Task description: The required result is every line of the records that includes "string".

────────────────

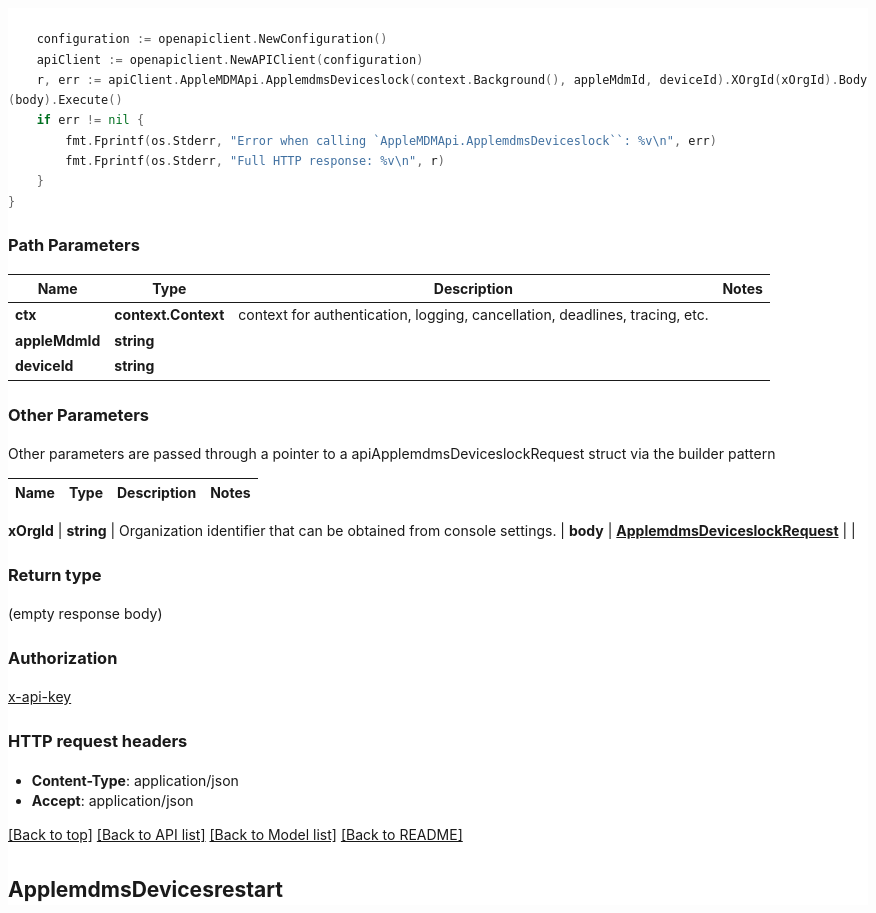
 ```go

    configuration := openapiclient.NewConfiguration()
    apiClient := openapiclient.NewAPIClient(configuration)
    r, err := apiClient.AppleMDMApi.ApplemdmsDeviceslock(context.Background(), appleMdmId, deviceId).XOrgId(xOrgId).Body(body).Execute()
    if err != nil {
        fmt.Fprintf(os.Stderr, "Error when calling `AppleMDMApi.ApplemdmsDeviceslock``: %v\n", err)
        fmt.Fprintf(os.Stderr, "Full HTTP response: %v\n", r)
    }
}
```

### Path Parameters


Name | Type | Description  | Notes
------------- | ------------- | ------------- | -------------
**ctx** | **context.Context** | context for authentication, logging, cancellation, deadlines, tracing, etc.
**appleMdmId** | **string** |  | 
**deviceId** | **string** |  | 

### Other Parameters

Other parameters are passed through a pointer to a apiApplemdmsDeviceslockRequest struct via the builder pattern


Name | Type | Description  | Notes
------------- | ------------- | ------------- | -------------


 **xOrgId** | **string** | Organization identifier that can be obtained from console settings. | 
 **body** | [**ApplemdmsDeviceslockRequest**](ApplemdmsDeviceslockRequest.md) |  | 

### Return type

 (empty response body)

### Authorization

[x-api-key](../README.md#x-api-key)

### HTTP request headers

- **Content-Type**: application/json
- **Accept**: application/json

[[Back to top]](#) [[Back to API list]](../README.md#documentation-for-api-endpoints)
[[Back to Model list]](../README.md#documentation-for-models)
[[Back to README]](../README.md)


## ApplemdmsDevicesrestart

────────────────

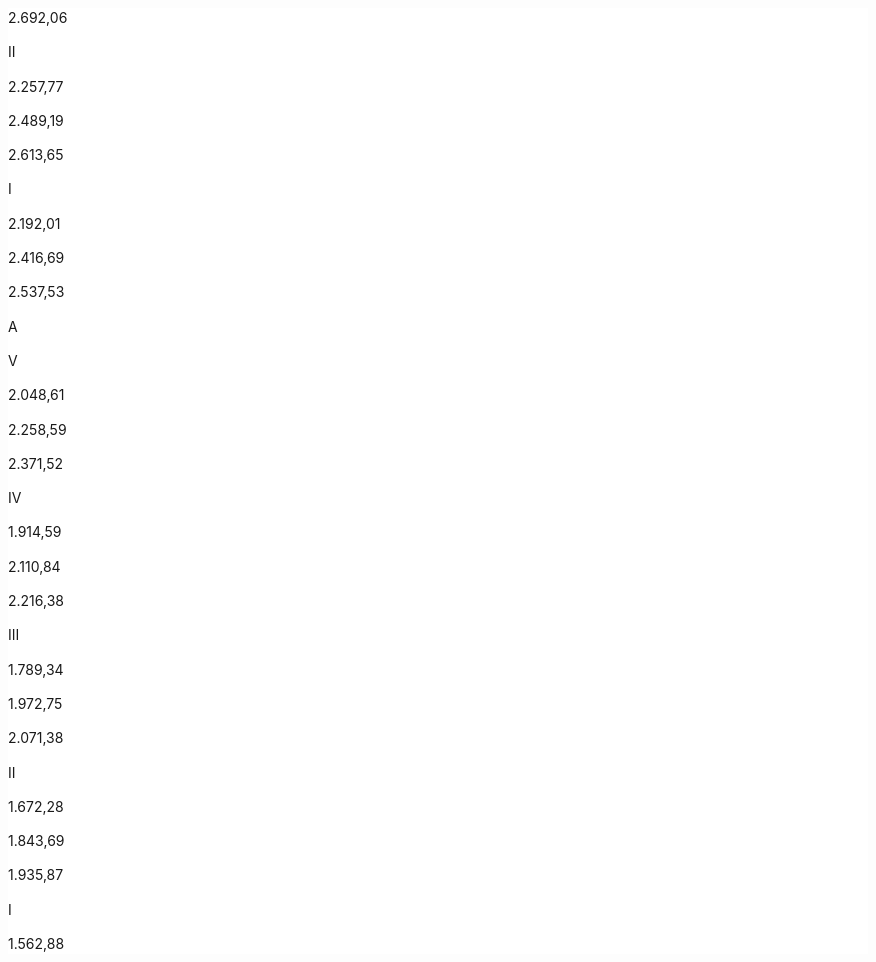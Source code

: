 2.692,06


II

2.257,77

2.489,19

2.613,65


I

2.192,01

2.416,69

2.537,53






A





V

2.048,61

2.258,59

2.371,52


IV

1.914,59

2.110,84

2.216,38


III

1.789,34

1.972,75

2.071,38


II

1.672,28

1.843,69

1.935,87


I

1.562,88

────────────────

Result for this task:
**appleMdmId** | **string** |  | 
**deviceId** | **string** |  | 
 **xOrgId** | **string** | Organization identifier that can be obtained from console settings. | 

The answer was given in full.